● Exercise objective
When the line with "covariate for the regression model" turns up below, begin repeating exactly, and carry on through the line with "Apprendre les règles"; no pictures go into the copy.

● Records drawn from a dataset
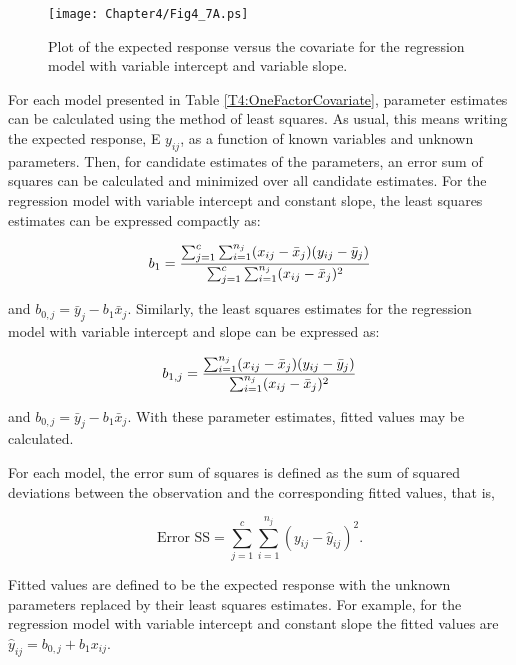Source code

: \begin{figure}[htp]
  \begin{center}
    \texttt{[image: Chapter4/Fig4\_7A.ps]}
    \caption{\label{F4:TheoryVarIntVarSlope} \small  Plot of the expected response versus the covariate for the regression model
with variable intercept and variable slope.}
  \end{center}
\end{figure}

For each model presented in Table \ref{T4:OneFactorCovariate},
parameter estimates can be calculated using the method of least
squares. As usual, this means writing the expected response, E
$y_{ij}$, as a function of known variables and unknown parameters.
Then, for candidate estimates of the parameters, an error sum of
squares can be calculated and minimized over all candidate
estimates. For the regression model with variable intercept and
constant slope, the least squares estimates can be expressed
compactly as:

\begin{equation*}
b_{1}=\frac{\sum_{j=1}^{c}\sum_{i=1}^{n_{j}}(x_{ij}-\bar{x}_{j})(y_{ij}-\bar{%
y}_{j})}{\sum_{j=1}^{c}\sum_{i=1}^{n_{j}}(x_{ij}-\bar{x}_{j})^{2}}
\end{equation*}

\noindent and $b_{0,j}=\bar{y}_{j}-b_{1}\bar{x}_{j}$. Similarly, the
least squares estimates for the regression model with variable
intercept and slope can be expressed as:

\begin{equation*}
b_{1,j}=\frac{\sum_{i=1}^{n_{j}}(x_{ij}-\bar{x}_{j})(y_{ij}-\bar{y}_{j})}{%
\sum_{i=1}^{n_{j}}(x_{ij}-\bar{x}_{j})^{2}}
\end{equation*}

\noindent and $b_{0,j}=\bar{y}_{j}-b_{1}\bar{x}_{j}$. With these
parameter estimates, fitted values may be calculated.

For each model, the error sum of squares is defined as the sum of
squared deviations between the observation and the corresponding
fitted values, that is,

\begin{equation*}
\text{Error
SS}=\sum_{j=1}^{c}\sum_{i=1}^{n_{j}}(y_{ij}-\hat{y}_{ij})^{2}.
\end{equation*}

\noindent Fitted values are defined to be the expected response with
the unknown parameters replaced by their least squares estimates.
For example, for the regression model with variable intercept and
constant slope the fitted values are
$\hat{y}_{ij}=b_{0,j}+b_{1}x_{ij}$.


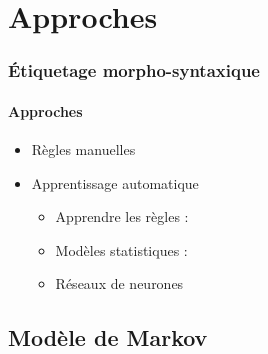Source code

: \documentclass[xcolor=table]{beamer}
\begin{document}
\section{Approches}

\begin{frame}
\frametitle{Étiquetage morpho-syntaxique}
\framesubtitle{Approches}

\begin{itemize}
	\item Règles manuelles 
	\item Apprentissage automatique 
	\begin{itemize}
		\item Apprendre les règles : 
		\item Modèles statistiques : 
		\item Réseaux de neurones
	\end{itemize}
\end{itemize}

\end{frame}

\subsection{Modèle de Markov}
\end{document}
--
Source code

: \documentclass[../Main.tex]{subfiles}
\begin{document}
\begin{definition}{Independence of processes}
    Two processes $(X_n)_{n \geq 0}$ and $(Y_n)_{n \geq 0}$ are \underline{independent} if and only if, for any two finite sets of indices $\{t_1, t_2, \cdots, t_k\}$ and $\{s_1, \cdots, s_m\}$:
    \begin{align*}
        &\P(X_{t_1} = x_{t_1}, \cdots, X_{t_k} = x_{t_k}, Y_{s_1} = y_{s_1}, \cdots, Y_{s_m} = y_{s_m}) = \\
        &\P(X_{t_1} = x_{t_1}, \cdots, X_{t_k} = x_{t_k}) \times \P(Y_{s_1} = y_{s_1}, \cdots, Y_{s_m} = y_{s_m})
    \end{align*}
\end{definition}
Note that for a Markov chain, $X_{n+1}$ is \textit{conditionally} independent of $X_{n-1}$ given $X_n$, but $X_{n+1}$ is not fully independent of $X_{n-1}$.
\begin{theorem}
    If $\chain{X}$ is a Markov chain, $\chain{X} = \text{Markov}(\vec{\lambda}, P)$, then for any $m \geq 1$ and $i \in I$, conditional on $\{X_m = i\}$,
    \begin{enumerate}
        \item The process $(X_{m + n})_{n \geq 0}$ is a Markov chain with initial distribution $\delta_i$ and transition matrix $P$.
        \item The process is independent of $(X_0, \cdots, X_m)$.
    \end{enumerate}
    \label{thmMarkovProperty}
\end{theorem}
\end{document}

● Exercise output
    \caption{\label{F4:TheoryVarIntVarSlope} \small  Plot of the expected response versus the covariate for the regression model
with variable intercept and variable slope.}
  \end{center}
\end{figure}

For each model presented in Table \ref{T4:OneFactorCovariate},
parameter estimates can be calculated using the method of least
squares. As usual, this means writing the expected response, E
$y_{ij}$, as a function of known variables and unknown parameters.
Then, for candidate estimates of the parameters, an error sum of
squares can be calculated and minimized over all candidate
estimates. For the regression model with variable intercept and
constant slope, the least squares estimates can be expressed
compactly as:

\begin{equation*}
b_{1}=\frac{\sum_{j=1}^{c}\sum_{i=1}^{n_{j}}(x_{ij}-\bar{x}_{j})(y_{ij}-\bar{%
y}_{j})}{\sum_{j=1}^{c}\sum_{i=1}^{n_{j}}(x_{ij}-\bar{x}_{j})^{2}}
\end{equation*}

\noindent and $b_{0,j}=\bar{y}_{j}-b_{1}\bar{x}_{j}$. Similarly, the
least squares estimates for the regression model with variable
intercept and slope can be expressed as:

\begin{equation*}
b_{1,j}=\frac{\sum_{i=1}^{n_{j}}(x_{ij}-\bar{x}_{j})(y_{ij}-\bar{y}_{j})}{%
\sum_{i=1}^{n_{j}}(x_{ij}-\bar{x}_{j})^{2}}
\end{equation*}

\noindent and $b_{0,j}=\bar{y}_{j}-b_{1}\bar{x}_{j}$. With these
parameter estimates, fitted values may be calculated.

For each model, the error sum of squares is defined as the sum of
squared deviations between the observation and the corresponding
fitted values, that is,

\begin{equation*}
\text{Error
SS}=\sum_{j=1}^{c}\sum_{i=1}^{n_{j}}(y_{ij}-\hat{y}_{ij})^{2}.
\end{equation*}

\noindent Fitted values are defined to be the expected response with
the unknown parameters replaced by their least squares estimates.
For example, for the regression model with variable intercept and
constant slope the fitted values are
$\hat{y}_{ij}=b_{0,j}+b_{1}x_{ij}$.


Source code

: \documentclass[xcolor=table]{beamer}
\begin{document}
\section{Approches}

\begin{frame}
\frametitle{Étiquetage morpho-syntaxique}
\framesubtitle{Approches}

\begin{itemize}
	\item Règles manuelles 
	\item Apprentissage automatique 
	\begin{itemize}
		\item Apprendre les règles : 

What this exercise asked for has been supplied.